An interesting statement of the Rambam expands the scope of the principle, and thereby affects its nature. Typically, a thief is believed to claim that he returned a stolen item based upon the principle of ha-motzi mei-chaveiro alav ha-ra’aya. The Rambam (Hilkhot Gezeila 4:14) claims that if someone stole an item in the presence of eidim, he is responsible to reimburse the victim in the presence of eidim. Obviously, the thief has established no “agreement” with his victim about future legal dynamics. To claim that his theft in the presence of eidim augments his obligation and therefore requires payment in the presence of eidim makes little sense. However, if the presence of witnesses adjusts the standard rules of believability, perhaps their presence at the theft can similarly alter the standard norms of who is and who is not believed.

 

A second interesting statement of the Rambam suggests that by stipulating that the loan should be repaid in the presence of eidim, the levels of believability have not been altered, but rather an extrinsic obligation has been introduced.
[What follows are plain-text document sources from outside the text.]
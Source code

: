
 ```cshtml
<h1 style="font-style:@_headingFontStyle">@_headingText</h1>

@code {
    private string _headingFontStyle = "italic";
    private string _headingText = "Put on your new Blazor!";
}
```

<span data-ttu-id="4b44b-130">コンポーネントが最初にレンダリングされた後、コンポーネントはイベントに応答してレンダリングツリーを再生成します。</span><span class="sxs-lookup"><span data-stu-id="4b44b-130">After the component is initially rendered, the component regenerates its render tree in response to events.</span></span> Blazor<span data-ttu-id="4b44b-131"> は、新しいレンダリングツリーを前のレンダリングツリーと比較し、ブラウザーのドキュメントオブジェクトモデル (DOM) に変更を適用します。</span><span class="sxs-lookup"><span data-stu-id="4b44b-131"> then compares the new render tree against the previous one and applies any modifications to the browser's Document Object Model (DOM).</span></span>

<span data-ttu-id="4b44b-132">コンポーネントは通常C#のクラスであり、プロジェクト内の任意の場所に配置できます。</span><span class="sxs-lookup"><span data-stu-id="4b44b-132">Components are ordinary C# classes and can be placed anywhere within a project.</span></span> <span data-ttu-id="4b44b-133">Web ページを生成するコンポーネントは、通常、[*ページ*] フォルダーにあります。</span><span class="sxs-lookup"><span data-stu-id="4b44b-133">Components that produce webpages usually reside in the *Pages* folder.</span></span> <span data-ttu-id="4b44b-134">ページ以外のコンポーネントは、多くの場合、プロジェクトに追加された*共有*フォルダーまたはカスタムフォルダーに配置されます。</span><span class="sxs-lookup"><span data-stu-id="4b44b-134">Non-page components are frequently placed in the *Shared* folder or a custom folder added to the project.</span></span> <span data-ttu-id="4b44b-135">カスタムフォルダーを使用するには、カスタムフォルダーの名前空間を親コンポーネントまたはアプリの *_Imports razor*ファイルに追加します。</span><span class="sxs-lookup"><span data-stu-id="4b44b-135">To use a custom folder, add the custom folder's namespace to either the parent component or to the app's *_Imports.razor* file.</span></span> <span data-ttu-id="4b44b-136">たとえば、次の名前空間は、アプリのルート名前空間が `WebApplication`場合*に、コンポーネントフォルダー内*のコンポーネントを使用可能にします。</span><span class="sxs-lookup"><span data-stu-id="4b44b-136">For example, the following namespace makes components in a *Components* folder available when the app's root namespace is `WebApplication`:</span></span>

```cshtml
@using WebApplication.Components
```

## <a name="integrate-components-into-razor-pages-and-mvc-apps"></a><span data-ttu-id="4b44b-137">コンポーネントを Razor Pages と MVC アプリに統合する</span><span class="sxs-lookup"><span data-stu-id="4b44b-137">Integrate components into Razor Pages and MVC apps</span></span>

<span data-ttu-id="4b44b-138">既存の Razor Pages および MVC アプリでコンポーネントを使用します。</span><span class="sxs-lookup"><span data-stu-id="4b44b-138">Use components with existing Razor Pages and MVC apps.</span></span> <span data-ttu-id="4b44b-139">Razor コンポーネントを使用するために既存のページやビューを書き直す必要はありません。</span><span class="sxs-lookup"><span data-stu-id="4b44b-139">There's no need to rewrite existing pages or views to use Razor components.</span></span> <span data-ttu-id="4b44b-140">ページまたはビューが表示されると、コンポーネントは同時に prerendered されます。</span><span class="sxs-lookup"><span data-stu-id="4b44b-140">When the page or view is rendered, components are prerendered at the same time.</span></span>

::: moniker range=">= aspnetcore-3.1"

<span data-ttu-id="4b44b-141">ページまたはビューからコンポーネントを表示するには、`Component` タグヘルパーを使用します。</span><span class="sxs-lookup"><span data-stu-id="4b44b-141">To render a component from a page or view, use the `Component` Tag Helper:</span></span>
The Rambam (Hilkhot Malveh Ve-Loveh 15:1) addresses a situation in which the lender stipulates that payment should be rendered in the presence of SPECIFIC NAMED witnesses. He claims that the borrower is not believed to claim that he paid in the presence of different witnesses. Clearly, if the stipulation introduces augmented obligation to the borrower, ANY stipulation can be introduced. Just like the condition can mandate payment in the presence of eidim, it can mandate that payment in the presence of SPECIFIC eidim, justifying the Rambam's position. However, if the stipulation of payment in the presence of witnesses alters the levels of believability, it may be more difficult to obligate the loveh to pay in the presence of specific eidim. By demanding eidim, the malveh can upgrade the levels of verification necessary, but can he also demand specific eidim? If this statement of the Rambam is indeed premised upon viewing the halakha as an extrinsic stipulation, we would have to re-explore the previously considered statement of the Rambam about a theft witnessed by eidim, which implies that the rule is not based on a stipulation, but rather on adjusted levels of believability.

 

A final question pertains to a loveh who claims that he paid without eidim. Even though he would not normally succeed, he seeks vindication based on a “migu.” Since he could have claimed that he paid in the presence of witnesses who are no longer available to testify (at lease according to the aforementioned position of Shmuel), he should triumph based on the principle that if one can make a claim that would assure him of victory, any claim is accepted. The Rashba (Shavuot 41b) asserts that a migu would indeed yield the loveh’s victory in this case, while Tosafot claims that a migu would be ineffective. Perhaps this dispute reflects the two different strategies toward understanding the dynamics of this halakha. If the stipulation "to pay in the presence of eidim" diminishes the loveh's generic and built in believability, a migu would be able to “boost” his believability and grant the loveh a victory. However, if the stipulation introduces an augmented obligation, the debt is not considered paid until witnesses ACTUALLY attend the payment. While the migu certifies the claim of the loveh, even according to his claim, he has not fulfilled his obligations.